## [Your objective]
Before repeating the entries below, strip out every picture and keep all else as it is.

## [Dataset entries]
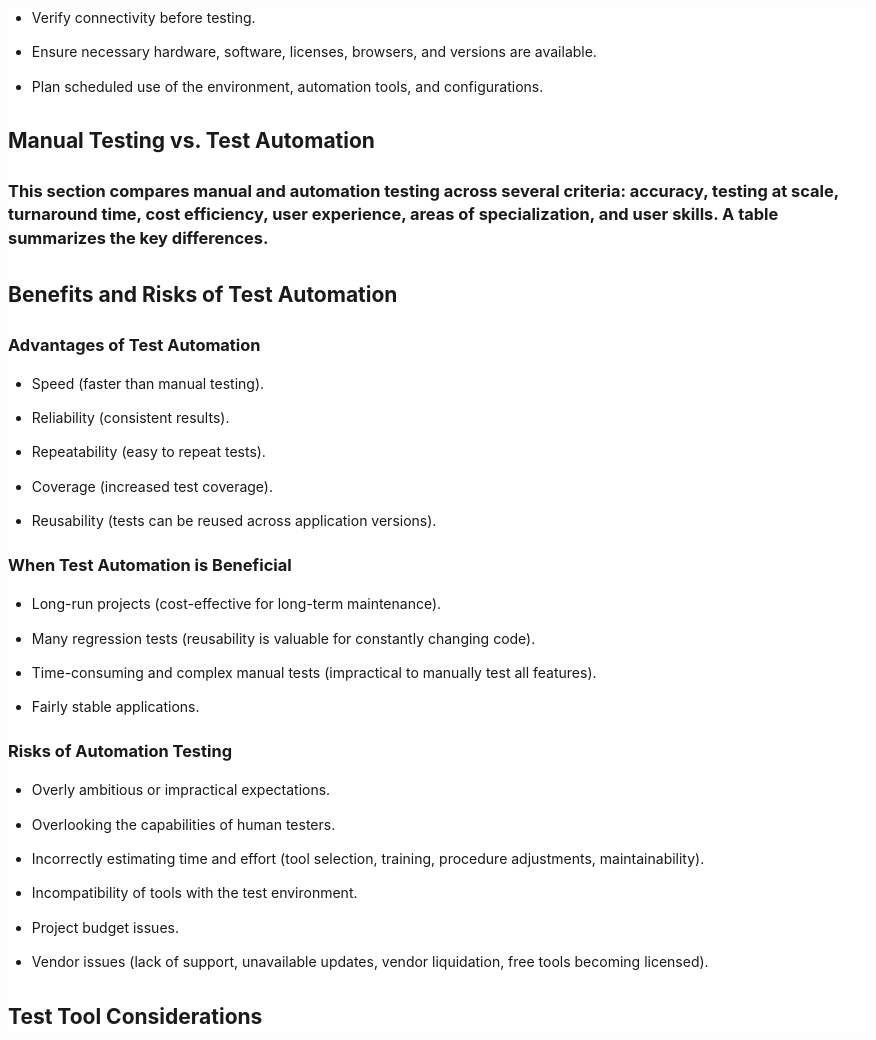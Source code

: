 - Verify connectivity before testing.

- Ensure necessary hardware, software, licenses, browsers, and versions are available.

- Plan scheduled use of the environment, automation tools, and configurations.

## Manual Testing vs. Test Automation

### This section compares manual and automation testing across several criteria: accuracy, testing at scale, turnaround time, cost efficiency, user experience, areas of specialization, and user skills.  A table summarizes the key differences.

## Benefits and Risks of Test Automation

### Advantages of Test Automation

- Speed (faster than manual testing).

- Reliability (consistent results).

- Repeatability (easy to repeat tests).

- Coverage (increased test coverage).

- Reusability (tests can be reused across application versions).

### When Test Automation is Beneficial

- Long-run projects (cost-effective for long-term maintenance).

- Many regression tests (reusability is valuable for constantly changing code).

- Time-consuming and complex manual tests (impractical to manually test all features).

- Fairly stable applications.

### Risks of Automation Testing

- Overly ambitious or impractical expectations.

- Overlooking the capabilities of human testers.

- Incorrectly estimating time and effort (tool selection, training, procedure adjustments, maintainability).

- Incompatibility of tools with the test environment.

- Project budget issues.

- Vendor issues (lack of support, unavailable updates, vendor liquidation, free tools becoming licensed).

## Test Tool Considerations
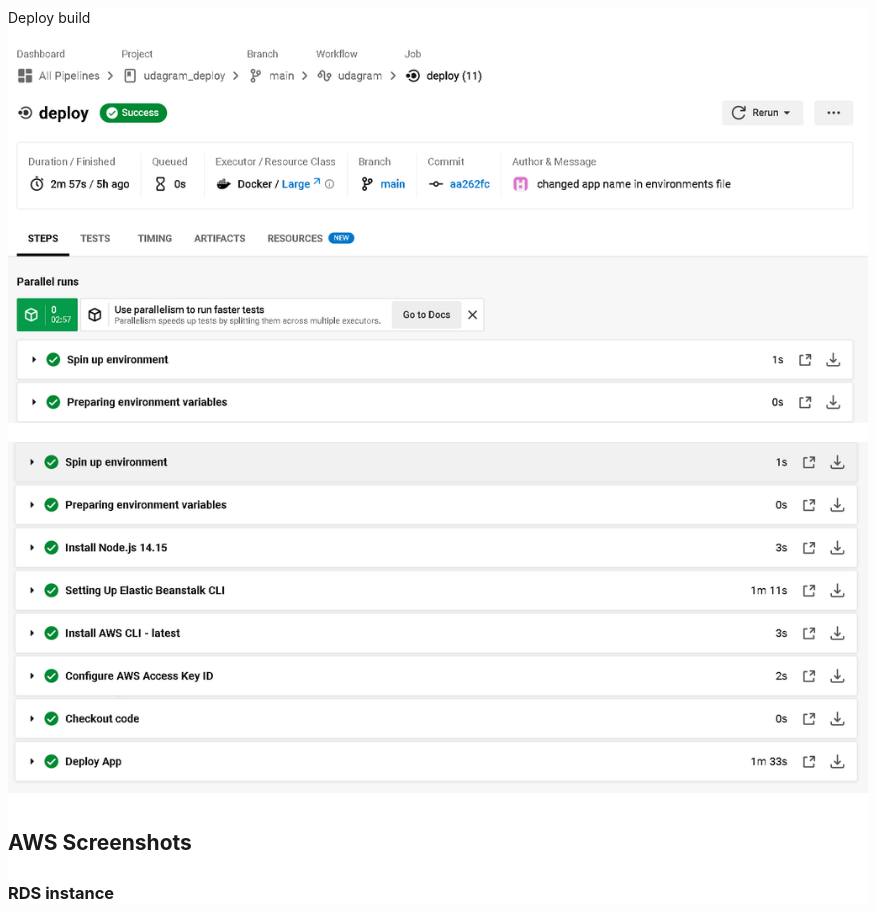 Deploy build

![alt run deploy](/documentation%20pictures/deploy.png "deploy")

![alt run deploy steps](/documentation%20pictures/deploy2.png "deploy steps")

## AWS Screenshots

### RDS instance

## [Exercise solution]
Source code

: - Verify connectivity before testing.

- Ensure necessary hardware, software, licenses, browsers, and versions are available.

- Plan scheduled use of the environment, automation tools, and configurations.

## Manual Testing vs. Test Automation

### This section compares manual and automation testing across several criteria: accuracy, testing at scale, turnaround time, cost efficiency, user experience, areas of specialization, and user skills.  A table summarizes the key differences.

## Benefits and Risks of Test Automation

### Advantages of Test Automation

- Speed (faster than manual testing).

- Reliability (consistent results).

- Repeatability (easy to repeat tests).

- Coverage (increased test coverage).

- Reusability (tests can be reused across application versions).

### When Test Automation is Beneficial

- Long-run projects (cost-effective for long-term maintenance).

- Many regression tests (reusability is valuable for constantly changing code).

- Time-consuming and complex manual tests (impractical to manually test all features).

- Fairly stable applications.

### Risks of Automation Testing

- Overly ambitious or impractical expectations.

- Overlooking the capabilities of human testers.

- Incorrectly estimating time and effort (tool selection, training, procedure adjustments, maintainability).

- Incompatibility of tools with the test environment.

- Project budget issues.

- Vendor issues (lack of support, unavailable updates, vendor liquidation, free tools becoming licensed).

## Test Tool Considerations
 Deploy build

![alt run deploy](/documentation%20pictures/deploy.png "deploy")

![alt run deploy steps](/documentation%20pictures/deploy2.png "deploy steps")

## AWS Screenshots

### RDS instance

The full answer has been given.